### Try it
Check each line of the entries for "общения" and report the ones that have it.

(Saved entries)
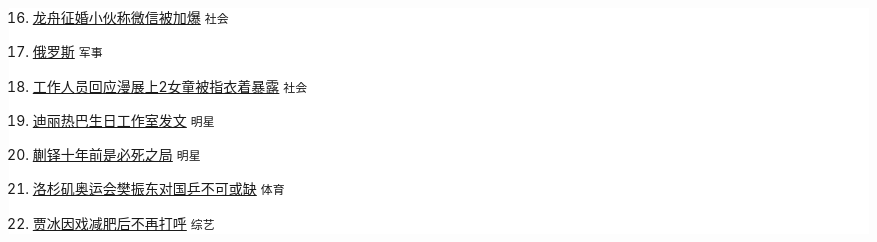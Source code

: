 16. [龙舟征婚小伙称微信被加爆](https://m.weibo.cn/search?containerid=100103type%3D1%26t%3D10%26q%3D%23%E9%BE%99%E8%88%9F%E5%BE%81%E5%A9%9A%E5%B0%8F%E4%BC%99%E7%A7%B0%E5%BE%AE%E4%BF%A1%E8%A2%AB%E5%8A%A0%E7%88%86%23&stream_entry_id=31&isnewpage=1&extparam=seat%3D1%26band_rank%3D15%26stream_entry_id%3D31%26pos%3D14%26lcate%3D5001%26filter_type%3Drealtimehot%26flag%3D1%26c_type%3D31%26q%3D%2523%25E9%25BE%2599%25E8%2588%259F%25E5%25BE%2581%25E5%25A9%259A%25E5%25B0%258F%25E4%25BC%2599%25E7%25A7%25B0%25E5%25BE%25AE%25E4%25BF%25A1%25E8%25A2%25AB%25E5%258A%25A0%25E7%2588%2586%2523%26dgr%3D0%26cate%3D5001%26realpos%3D15%26display_time%3D1748915616%26pre_seqid%3D17489156168280287737719) `社会` 

17. [俄罗斯](https://m.weibo.cn/search?containerid=100103type%3D1%26t%3D10%26q%3D%E4%BF%84%E7%BD%97%E6%96%AF&stream_entry_id=31&isnewpage=1&extparam=seat%3D1%26band_rank%3D16%26stream_entry_id%3D31%26pos%3D15%26lcate%3D5001%26filter_type%3Drealtimehot%26flag%3D0%26c_type%3D31%26q%3D%25E4%25BF%2584%25E7%25BD%2597%25E6%2596%25AF%26dgr%3D0%26cate%3D5001%26realpos%3D16%26display_time%3D1748915616%26pre_seqid%3D17489156168280287737719) `军事` 

18. [工作人员回应漫展上2女童被指衣着暴露](https://m.weibo.cn/search?containerid=100103type%3D1%26t%3D10%26q%3D%23%E5%B7%A5%E4%BD%9C%E4%BA%BA%E5%91%98%E5%9B%9E%E5%BA%94%E6%BC%AB%E5%B1%95%E4%B8%8A2%E5%A5%B3%E7%AB%A5%E8%A2%AB%E6%8C%87%E8%A1%A3%E7%9D%80%E6%9A%B4%E9%9C%B2%23&stream_entry_id=31&isnewpage=1&extparam=seat%3D1%26band_rank%3D17%26stream_entry_id%3D31%26pos%3D16%26lcate%3D5001%26filter_type%3Drealtimehot%26flag%3D0%26c_type%3D31%26q%3D%2523%25E5%25B7%25A5%25E4%25BD%259C%25E4%25BA%25BA%25E5%2591%2598%25E5%259B%259E%25E5%25BA%2594%25E6%25BC%25AB%25E5%25B1%2595%25E4%25B8%258A2%25E5%25A5%25B3%25E7%25AB%25A5%25E8%25A2%25AB%25E6%258C%2587%25E8%25A1%25A3%25E7%259D%2580%25E6%259A%25B4%25E9%259C%25B2%2523%26dgr%3D0%26cate%3D5001%26realpos%3D17%26display_time%3D1748915616%26pre_seqid%3D17489156168280287737719) `社会` 

19. [迪丽热巴生日工作室发文](https://m.weibo.cn/search?containerid=100103type%3D1%26t%3D10%26q%3D%23%E8%BF%AA%E4%B8%BD%E7%83%AD%E5%B7%B4%E7%94%9F%E6%97%A5%E5%B7%A5%E4%BD%9C%E5%AE%A4%E5%8F%91%E6%96%87%23&stream_entry_id=31&isnewpage=1&extparam=seat%3D1%26band_rank%3D18%26stream_entry_id%3D31%26pos%3D17%26lcate%3D5001%26filter_type%3Drealtimehot%26flag%3D0%26c_type%3D31%26q%3D%2523%25E8%25BF%25AA%25E4%25B8%25BD%25E7%2583%25AD%25E5%25B7%25B4%25E7%2594%259F%25E6%2597%25A5%25E5%25B7%25A5%25E4%25BD%259C%25E5%25AE%25A4%25E5%258F%2591%25E6%2596%2587%2523%26dgr%3D0%26cate%3D5001%26realpos%3D18%26display_time%3D1748915616%26pre_seqid%3D17489156168280287737719) `明星` 

20. [蒯铎十年前是必死之局](https://m.weibo.cn/search?containerid=100103type%3D1%26t%3D10%26q%3D%23%E8%92%AF%E9%93%8E%E5%8D%81%E5%B9%B4%E5%89%8D%E6%98%AF%E5%BF%85%E6%AD%BB%E4%B9%8B%E5%B1%80%23&stream_entry_id=31&isnewpage=1&extparam=seat%3D1%26band_rank%3D19%26stream_entry_id%3D31%26pos%3D18%26lcate%3D5001%26filter_type%3Drealtimehot%26flag%3D0%26c_type%3D31%26q%3D%2523%25E8%2592%25AF%25E9%2593%258E%25E5%258D%2581%25E5%25B9%25B4%25E5%2589%258D%25E6%2598%25AF%25E5%25BF%2585%25E6%25AD%25BB%25E4%25B9%258B%25E5%25B1%2580%2523%26dgr%3D0%26cate%3D5001%26realpos%3D19%26display_time%3D1748915616%26pre_seqid%3D17489156168280287737719) `明星` 

21. [洛杉矶奥运会樊振东对国乒不可或缺](https://m.weibo.cn/search?containerid=100103type%3D1%26t%3D10%26q%3D%23%E6%B4%9B%E6%9D%89%E7%9F%B6%E5%A5%A5%E8%BF%90%E4%BC%9A%E6%A8%8A%E6%8C%AF%E4%B8%9C%E5%AF%B9%E5%9B%BD%E4%B9%92%E4%B8%8D%E5%8F%AF%E6%88%96%E7%BC%BA%23&stream_entry_id=31&isnewpage=1&extparam=seat%3D1%26band_rank%3D20%26stream_entry_id%3D31%26pos%3D19%26lcate%3D5001%26filter_type%3Drealtimehot%26flag%3D0%26c_type%3D31%26q%3D%2523%25E6%25B4%259B%25E6%259D%2589%25E7%259F%25B6%25E5%25A5%25A5%25E8%25BF%2590%25E4%25BC%259A%25E6%25A8%258A%25E6%258C%25AF%25E4%25B8%259C%25E5%25AF%25B9%25E5%259B%25BD%25E4%25B9%2592%25E4%25B8%258D%25E5%258F%25AF%25E6%2588%2596%25E7%25BC%25BA%2523%26dgr%3D0%26cate%3D5001%26realpos%3D20%26display_time%3D1748915616%26pre_seqid%3D17489156168280287737719) `体育` 

22. [贾冰因戏减肥后不再打呼](https://m.weibo.cn/search?containerid=100103type%3D1%26t%3D10%26q%3D%23%E8%B4%BE%E5%86%B0%E5%9B%A0%E6%88%8F%E5%87%8F%E8%82%A5%E5%90%8E%E4%B8%8D%E5%86%8D%E6%89%93%E5%91%BC%23&stream_entry_id=31&isnewpage=1&extparam=seat%3D1%26band_rank%3D21%26stream_entry_id%3D31%26pos%3D20%26lcate%3D5001%26filter_type%3Drealtimehot%26flag%3D2%26c_type%3D31%26q%3D%2523%25E8%25B4%25BE%25E5%2586%25B0%25E5%259B%25A0%25E6%2588%258F%25E5%2587%258F%25E8%2582%25A5%25E5%2590%258E%25E4%25B8%258D%25E5%2586%258D%25E6%2589%2593%25E5%2591%25BC%2523%26dgr%3D0%26cate%3D5001%26realpos%3D21%26display_time%3D1748915616%26pre_seqid%3D17489156168280287737719) `综艺` 
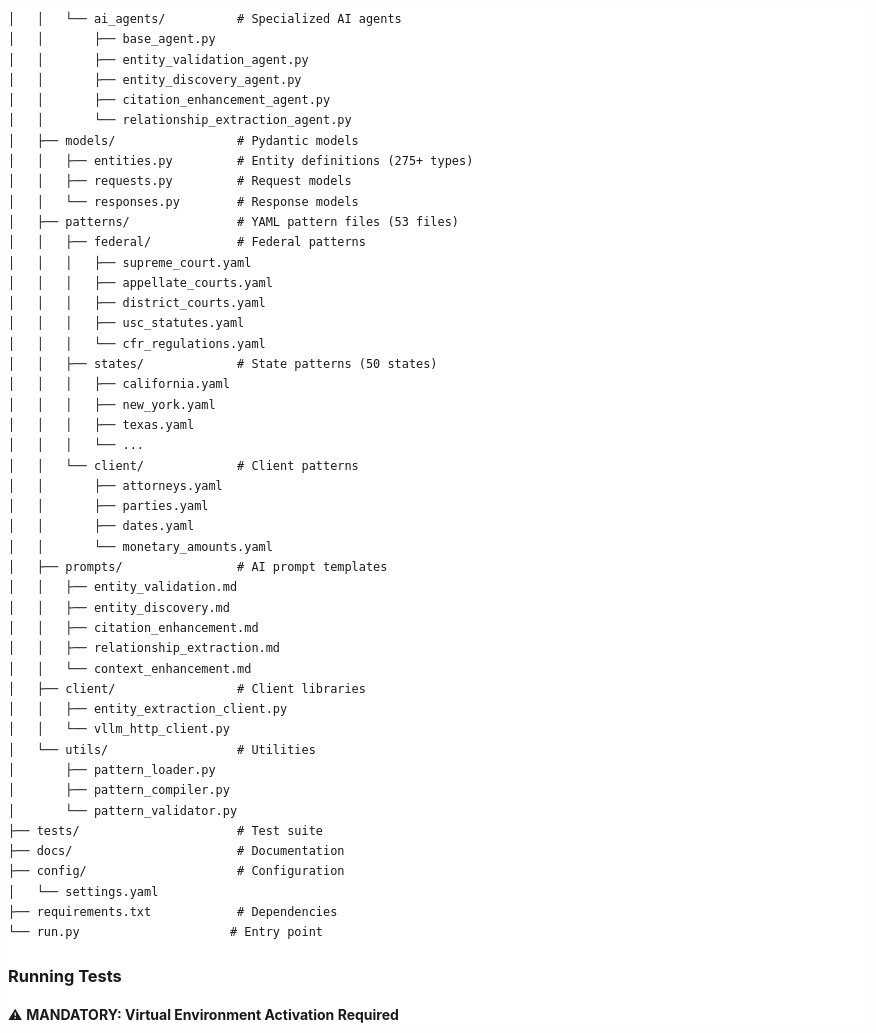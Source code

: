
 ```
│   │   └── ai_agents/          # Specialized AI agents
│   │       ├── base_agent.py
│   │       ├── entity_validation_agent.py
│   │       ├── entity_discovery_agent.py
│   │       ├── citation_enhancement_agent.py
│   │       └── relationship_extraction_agent.py
│   ├── models/                 # Pydantic models
│   │   ├── entities.py         # Entity definitions (275+ types)
│   │   ├── requests.py         # Request models
│   │   └── responses.py        # Response models
│   ├── patterns/               # YAML pattern files (53 files)
│   │   ├── federal/            # Federal patterns
│   │   │   ├── supreme_court.yaml
│   │   │   ├── appellate_courts.yaml
│   │   │   ├── district_courts.yaml
│   │   │   ├── usc_statutes.yaml
│   │   │   └── cfr_regulations.yaml
│   │   ├── states/             # State patterns (50 states)
│   │   │   ├── california.yaml
│   │   │   ├── new_york.yaml
│   │   │   ├── texas.yaml
│   │   │   └── ...
│   │   └── client/             # Client patterns
│   │       ├── attorneys.yaml
│   │       ├── parties.yaml
│   │       ├── dates.yaml
│   │       └── monetary_amounts.yaml
│   ├── prompts/                # AI prompt templates
│   │   ├── entity_validation.md
│   │   ├── entity_discovery.md
│   │   ├── citation_enhancement.md
│   │   ├── relationship_extraction.md
│   │   └── context_enhancement.md
│   ├── client/                 # Client libraries
│   │   ├── entity_extraction_client.py
│   │   └── vllm_http_client.py
│   └── utils/                  # Utilities
│       ├── pattern_loader.py
│       ├── pattern_compiler.py
│       └── pattern_validator.py
├── tests/                      # Test suite
├── docs/                       # Documentation
├── config/                     # Configuration
│   └── settings.yaml
├── requirements.txt            # Dependencies
└── run.py                     # Entry point
```

### Running Tests

⚠️ **MANDATORY: Virtual Environment Activation Required**

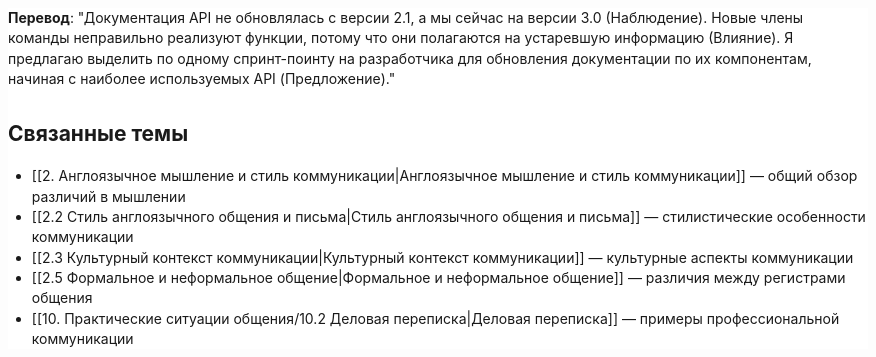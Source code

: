    **Перевод**: "Документация API не обновлялась с версии 2.1, а мы сейчас на версии 3.0 (Наблюдение). Новые члены команды неправильно реализуют функции, потому что они полагаются на устаревшую информацию (Влияние). Я предлагаю выделить по одному спринт-поинту на разработчика для обновления документации по их компонентам, начиная с наиболее используемых API (Предложение)."

## Связанные темы
- [[2. Англоязычное мышление и стиль коммуникации|Англоязычное мышление и стиль коммуникации]] — общий обзор различий в мышлении
- [[2.2 Стиль англоязычного общения и письма|Стиль англоязычного общения и письма]] — стилистические особенности коммуникации
- [[2.3 Культурный контекст коммуникации|Культурный контекст коммуникации]] — культурные аспекты коммуникации
- [[2.5 Формальное и неформальное общение|Формальное и неформальное общение]] — различия между регистрами общения
- [[10. Практические ситуации общения/10.2 Деловая переписка|Деловая переписка]] — примеры профессиональной коммуникации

### Response area
- [[2.2 Стиль англоязычного общения и письма|Стиль англоязычного общения и письма]] — стилистические особенности коммуникации
- [[2.5 Формальное и неформальное общение|Формальное и неформальное общение]] — различия между регистрами общения
- [[10. Практические ситуации общения/10.2 Деловая переписка|Деловая переписка]] — примеры профессиональной коммуникации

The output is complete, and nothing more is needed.